The system runs as independent processes without containerization or orchestration:

| Process | Runtime Pattern | Host Requirements |
|---------|----------------|-------------------|
| Annotation Queue Consumer | Continuous (async event loop) | Network access to RabbitMQ |
| Augmentation Pipeline | Continuous loop (5-min cycle) | CPU cores, filesystem access |
| Training Pipeline | Long-running (days per run) | NVIDIA GPU (24GB VRAM), CUDA 12.1 |
| Inference | On-demand | NVIDIA GPU with TensorRT |
| Data Tools | Ad-hoc manual execution | Developer machine |

No CI/CD pipeline, container definitions, or infrastructure-as-code were found.

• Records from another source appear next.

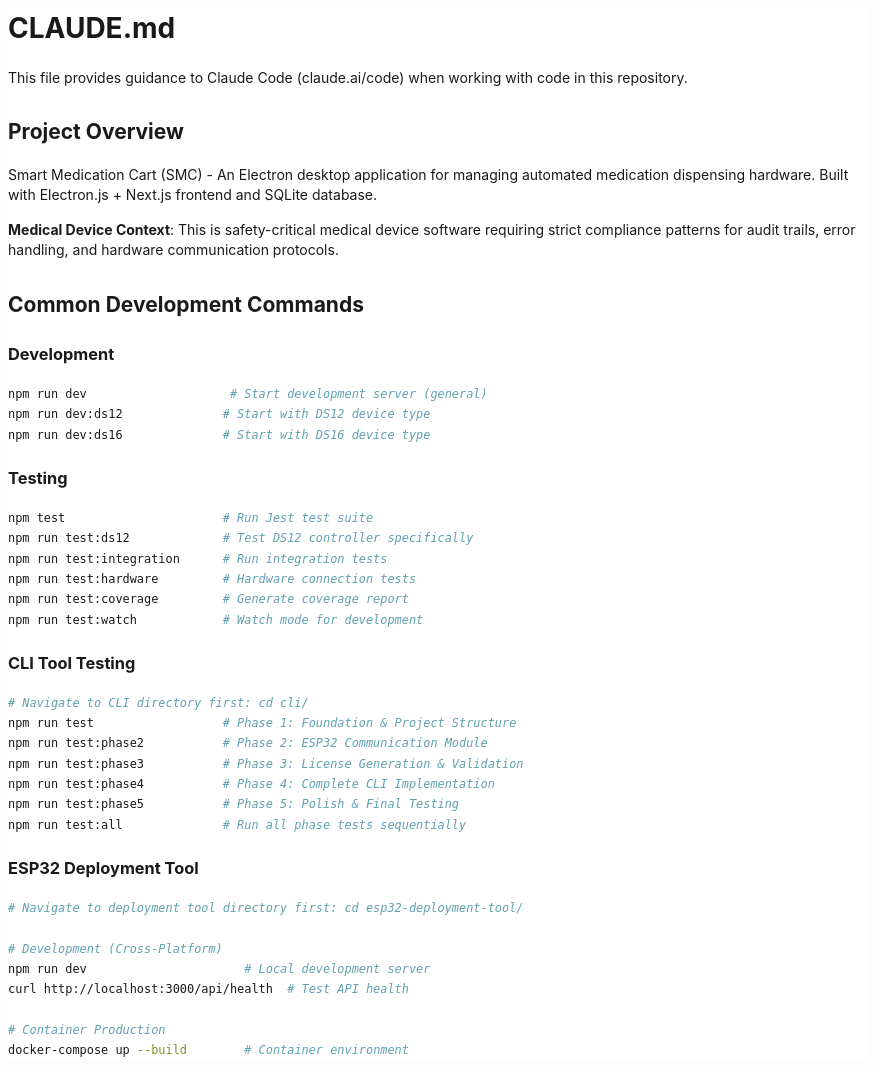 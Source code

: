 # CLAUDE.md

This file provides guidance to Claude Code (claude.ai/code) when working with code in this repository.

## Project Overview

Smart Medication Cart (SMC) - An Electron desktop application for managing automated medication dispensing hardware. Built with Electron.js + Next.js frontend and SQLite database.

**Medical Device Context**: This is safety-critical medical device software requiring strict compliance patterns for audit trails, error handling, and hardware communication protocols.

## Common Development Commands

### Development

```bash
npm run dev                    # Start development server (general)
npm run dev:ds12              # Start with DS12 device type
npm run dev:ds16              # Start with DS16 device type
```

### Testing

```bash
npm test                      # Run Jest test suite
npm run test:ds12             # Test DS12 controller specifically
npm run test:integration      # Run integration tests
npm run test:hardware         # Hardware connection tests
npm run test:coverage         # Generate coverage report
npm run test:watch            # Watch mode for development
```

### CLI Tool Testing

```bash
# Navigate to CLI directory first: cd cli/
npm run test                  # Phase 1: Foundation & Project Structure
npm run test:phase2           # Phase 2: ESP32 Communication Module
npm run test:phase3           # Phase 3: License Generation & Validation
npm run test:phase4           # Phase 4: Complete CLI Implementation
npm run test:phase5           # Phase 5: Polish & Final Testing
npm run test:all              # Run all phase tests sequentially
```

### ESP32 Deployment Tool

```bash
# Navigate to deployment tool directory first: cd esp32-deployment-tool/

# Development (Cross-Platform)
npm run dev                      # Local development server
curl http://localhost:3000/api/health  # Test API health

# Container Production
docker-compose up --build        # Container environment
```
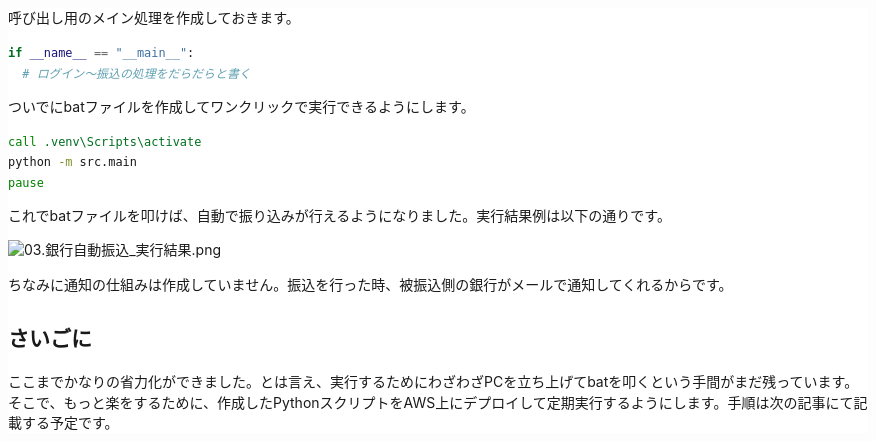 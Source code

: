 呼び出し用のメイン処理を作成しておきます。

```python:src/main.py
if __name__ == "__main__":
  # ログイン～振込の処理をだらだらと書く
```

ついでにbatファイルを作成してワンクリックで実行できるようにします。

```bat:exe.bat
call .venv\Scripts\activate
python -m src.main
pause
```

これでbatファイルを叩けば、自動で振り込みが行えるようになりました。実行結果例は以下の通りです。

![03.銀行自動振込_実行結果.png](https://qiita-image-store.s3.ap-northeast-1.amazonaws.com/0/1681290/8891e113-14bd-0eae-07b6-fd923cbe891d.png)

ちなみに通知の仕組みは作成していません。振込を行った時、被振込側の銀行がメールで通知してくれるからです。


## さいごに

ここまでかなりの省力化ができました。とは言え、実行するためにわざわざPCを立ち上げてbatを叩くという手間がまだ残っています。そこで、もっと楽をするために、作成したPythonスクリプトをAWS上にデプロイして定期実行するようにします。手順は次の記事にて記載する予定です。
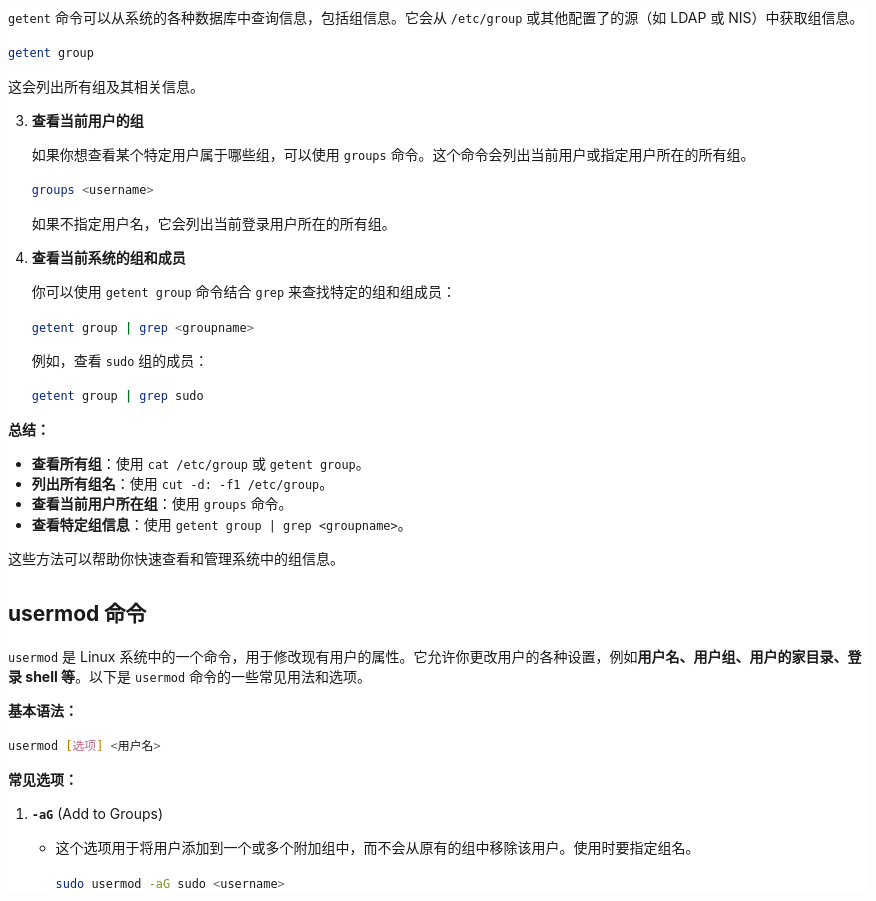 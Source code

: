    `getent` 命令可以从系统的各种数据库中查询信息，包括组信息。它会从 `/etc/group` 或其他配置了的源（如 LDAP 或 NIS）中获取组信息。

   ```bash
   getent group
   ```

   这会列出所有组及其相关信息。

3. **查看当前用户的组**

   如果你想查看某个特定用户属于哪些组，可以使用 `groups` 命令。这个命令会列出当前用户或指定用户所在的所有组。

   ```bash
   groups <username>
   ```

   如果不指定用户名，它会列出当前登录用户所在的所有组。

4. **查看当前系统的组和成员**

   你可以使用 `getent group` 命令结合 `grep` 来查找特定的组和组成员：

   ```bash
   getent group | grep <groupname>
   ```

   例如，查看 `sudo` 组的成员：

   ```bash
   getent group | grep sudo
   ```

**总结：**

- **查看所有组**：使用 `cat /etc/group` 或 `getent group`。
- **列出所有组名**：使用 `cut -d: -f1 /etc/group`。
- **查看当前用户所在组**：使用 `groups` 命令。
- **查看特定组信息**：使用 `getent group | grep <groupname>`。

这些方法可以帮助你快速查看和管理系统中的组信息。

## usermod 命令

`usermod` 是 Linux 系统中的一个命令，用于修改现有用户的属性。它允许你更改用户的各种设置，例如**用户名、用户组、用户的家目录、登录 shell 等**。以下是 `usermod` 命令的一些常见用法和选项。

**基本语法：**

```bash
usermod [选项] <用户名>
```

**常见选项：**

1. **`-aG`** (Add to Groups)

   - 这个选项用于将用户添加到一个或多个附加组中，而不会从原有的组中移除该用户。使用时要指定组名。

     ```bash
     sudo usermod -aG sudo <username>
     ```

Deployment is manual.

## Testing Strategy

### Existing Tests

| Test | Type | Coverage |
|------|------|----------|
| `tests/security_test.py` | Script-based | Encrypts a test image, verifies roundtrip decrypt matches original bytes |
| `tests/imagelabel_visualize_test.py` | Script-based | Loads sample annotations with `preprocessing.read_labels` (broken — `preprocessing` module missing) |

### Gaps

- No formal test framework (pytest/unittest) configured
- No integration tests for the training pipeline, augmentation, or inference
- No API client tests (mocked or live)
- No augmentation correctness tests (bounding box transform validation)
- Security test is a standalone script, not runnable via test runner
- The `imagelabel_visualize_test.py` cannot run due to missing `preprocessing` module

### Observed Quality Mechanisms

- Corrupt label detection during dataset formation (coords > 1.0 → moved to /data-corrupted/)
- Bounding box clipping and filtering during augmentation
- Training checkpointing (save_period=1) for crash recovery
- Augmentation exception handling per-image and per-variant

## References

| Artifact | Path | Purpose |
|----------|------|---------|
| Main config | `config.yaml` | API credentials, queue config, directory paths |
| CDN config | `cdn.yaml` | S3 CDN endpoint and access keys |
| Class definitions | `classes.json` | 17 annotation classes with colors |
| Python dependencies | `requirements.txt` | Main pipeline dependencies |
| Queue dependencies | `annotation-queue/requirements.txt` | Annotation queue service dependencies |
| Edge setup | `orangepi5/*.sh` | OrangePi5 installation and run scripts |
| Training checkpoint | `checkpoint.txt` | Last training run timestamp (2024-06-27) |